» **THE PROBLEM**: Which lines below hold the word "results"? Copy all of them.

» **SUPPLIED INFORMATION**:
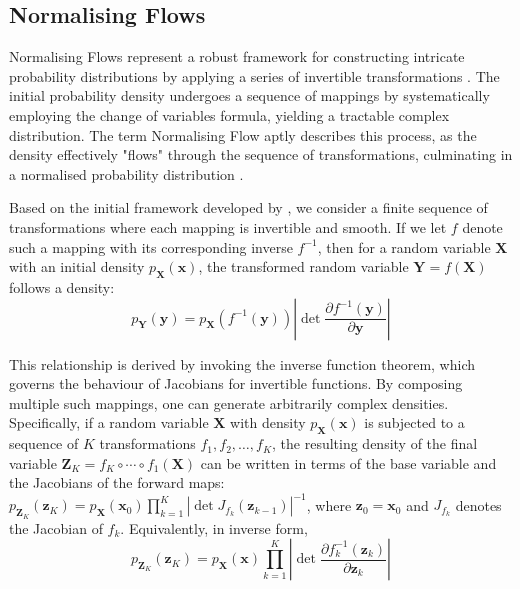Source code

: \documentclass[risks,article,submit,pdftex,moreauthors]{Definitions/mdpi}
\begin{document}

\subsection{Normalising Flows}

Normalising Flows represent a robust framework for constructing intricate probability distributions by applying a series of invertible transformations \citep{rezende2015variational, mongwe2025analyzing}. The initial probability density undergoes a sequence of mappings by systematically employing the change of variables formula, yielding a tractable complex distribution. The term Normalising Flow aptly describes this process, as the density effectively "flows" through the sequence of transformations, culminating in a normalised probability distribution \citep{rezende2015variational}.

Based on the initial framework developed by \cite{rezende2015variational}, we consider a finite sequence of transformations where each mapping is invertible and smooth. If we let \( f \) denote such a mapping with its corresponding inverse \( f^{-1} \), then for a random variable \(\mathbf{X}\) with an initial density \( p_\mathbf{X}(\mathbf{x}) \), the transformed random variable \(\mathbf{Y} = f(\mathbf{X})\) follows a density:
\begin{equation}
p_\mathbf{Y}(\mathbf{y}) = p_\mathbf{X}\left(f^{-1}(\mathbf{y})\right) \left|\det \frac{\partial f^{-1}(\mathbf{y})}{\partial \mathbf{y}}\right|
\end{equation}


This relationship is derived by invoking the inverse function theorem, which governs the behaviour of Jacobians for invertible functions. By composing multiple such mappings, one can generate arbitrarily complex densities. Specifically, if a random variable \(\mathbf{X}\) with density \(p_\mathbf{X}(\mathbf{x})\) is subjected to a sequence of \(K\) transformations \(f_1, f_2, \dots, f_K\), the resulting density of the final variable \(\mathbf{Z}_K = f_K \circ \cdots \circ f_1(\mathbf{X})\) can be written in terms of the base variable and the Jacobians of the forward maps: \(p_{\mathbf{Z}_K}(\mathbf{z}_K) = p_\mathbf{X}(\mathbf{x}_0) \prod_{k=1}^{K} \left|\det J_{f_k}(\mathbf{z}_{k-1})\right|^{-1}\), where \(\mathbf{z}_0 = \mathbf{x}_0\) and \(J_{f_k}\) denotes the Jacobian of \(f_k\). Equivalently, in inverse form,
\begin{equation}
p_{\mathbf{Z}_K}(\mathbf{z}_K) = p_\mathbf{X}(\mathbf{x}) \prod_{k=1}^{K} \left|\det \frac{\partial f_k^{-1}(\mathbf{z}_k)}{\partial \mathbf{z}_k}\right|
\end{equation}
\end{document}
* * *
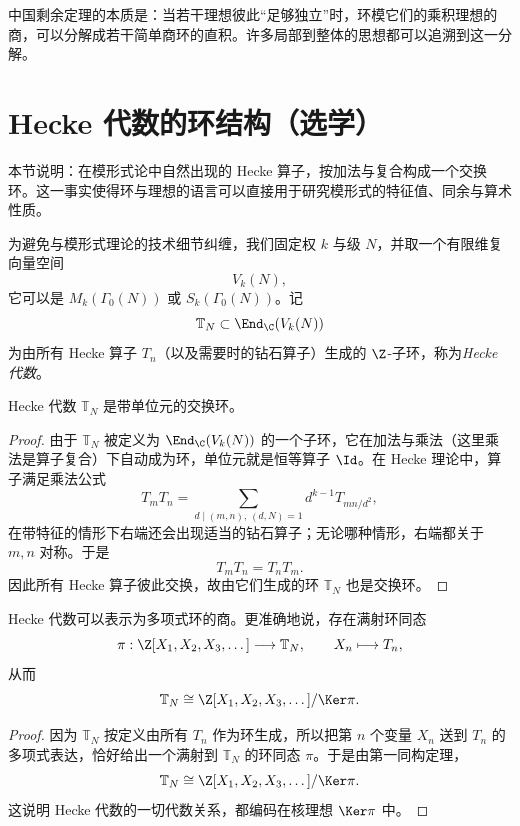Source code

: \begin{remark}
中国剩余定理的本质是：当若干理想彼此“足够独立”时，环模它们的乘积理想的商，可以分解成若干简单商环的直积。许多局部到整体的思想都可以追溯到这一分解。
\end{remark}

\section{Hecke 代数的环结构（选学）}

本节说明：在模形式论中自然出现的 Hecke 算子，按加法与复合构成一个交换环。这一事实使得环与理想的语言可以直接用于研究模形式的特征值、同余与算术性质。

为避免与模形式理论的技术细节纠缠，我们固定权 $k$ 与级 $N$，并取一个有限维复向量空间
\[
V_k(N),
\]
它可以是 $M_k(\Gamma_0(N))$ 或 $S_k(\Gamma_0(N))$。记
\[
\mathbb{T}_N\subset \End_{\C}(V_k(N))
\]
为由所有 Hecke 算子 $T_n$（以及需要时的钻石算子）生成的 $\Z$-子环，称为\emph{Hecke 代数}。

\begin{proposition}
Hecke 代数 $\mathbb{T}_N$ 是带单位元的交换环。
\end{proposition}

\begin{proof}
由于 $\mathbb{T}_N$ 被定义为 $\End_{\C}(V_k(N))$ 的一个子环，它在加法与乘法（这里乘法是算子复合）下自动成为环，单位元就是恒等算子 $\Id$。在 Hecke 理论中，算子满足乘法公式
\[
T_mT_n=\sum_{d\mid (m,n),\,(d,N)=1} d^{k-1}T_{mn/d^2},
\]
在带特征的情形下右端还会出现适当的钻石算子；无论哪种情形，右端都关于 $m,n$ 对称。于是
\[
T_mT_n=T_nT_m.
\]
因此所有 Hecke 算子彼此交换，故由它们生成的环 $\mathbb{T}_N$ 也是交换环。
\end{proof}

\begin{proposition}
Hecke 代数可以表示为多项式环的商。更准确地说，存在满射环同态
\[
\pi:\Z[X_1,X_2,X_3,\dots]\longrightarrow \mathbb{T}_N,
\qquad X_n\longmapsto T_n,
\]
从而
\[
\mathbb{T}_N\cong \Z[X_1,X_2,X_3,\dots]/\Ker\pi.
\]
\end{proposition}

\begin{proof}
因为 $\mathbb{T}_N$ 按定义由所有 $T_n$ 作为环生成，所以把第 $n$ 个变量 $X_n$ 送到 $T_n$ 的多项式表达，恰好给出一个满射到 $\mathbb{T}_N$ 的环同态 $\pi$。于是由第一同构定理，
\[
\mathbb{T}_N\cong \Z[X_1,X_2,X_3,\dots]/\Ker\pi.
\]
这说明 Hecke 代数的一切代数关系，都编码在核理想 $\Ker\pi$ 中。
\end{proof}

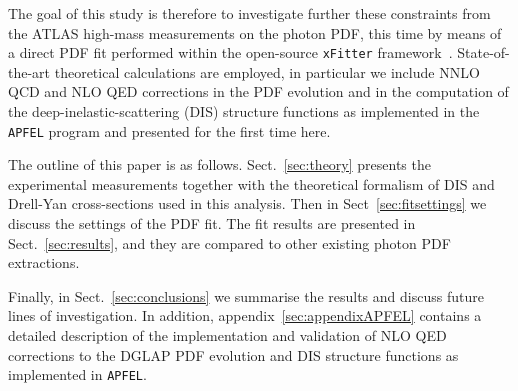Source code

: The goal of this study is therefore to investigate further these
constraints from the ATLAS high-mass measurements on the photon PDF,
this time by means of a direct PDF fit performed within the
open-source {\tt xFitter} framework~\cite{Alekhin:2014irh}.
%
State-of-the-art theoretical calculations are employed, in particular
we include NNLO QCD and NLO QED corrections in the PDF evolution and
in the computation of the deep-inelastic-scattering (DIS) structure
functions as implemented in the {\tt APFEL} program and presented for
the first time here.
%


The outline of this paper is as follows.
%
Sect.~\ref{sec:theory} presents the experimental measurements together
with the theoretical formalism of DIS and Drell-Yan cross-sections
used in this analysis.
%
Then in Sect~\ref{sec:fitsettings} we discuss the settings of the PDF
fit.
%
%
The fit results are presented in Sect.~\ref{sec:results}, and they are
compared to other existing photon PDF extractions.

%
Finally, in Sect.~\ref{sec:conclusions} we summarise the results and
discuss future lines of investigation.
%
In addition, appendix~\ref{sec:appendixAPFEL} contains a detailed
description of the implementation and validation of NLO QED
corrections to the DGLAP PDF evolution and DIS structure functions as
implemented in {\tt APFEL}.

» **RESPONSE BELOW**:
The fit results are presented in Sect.~\ref{sec:results}, and they are
Finally, in Sect.~\ref{sec:conclusions} we summarise the results and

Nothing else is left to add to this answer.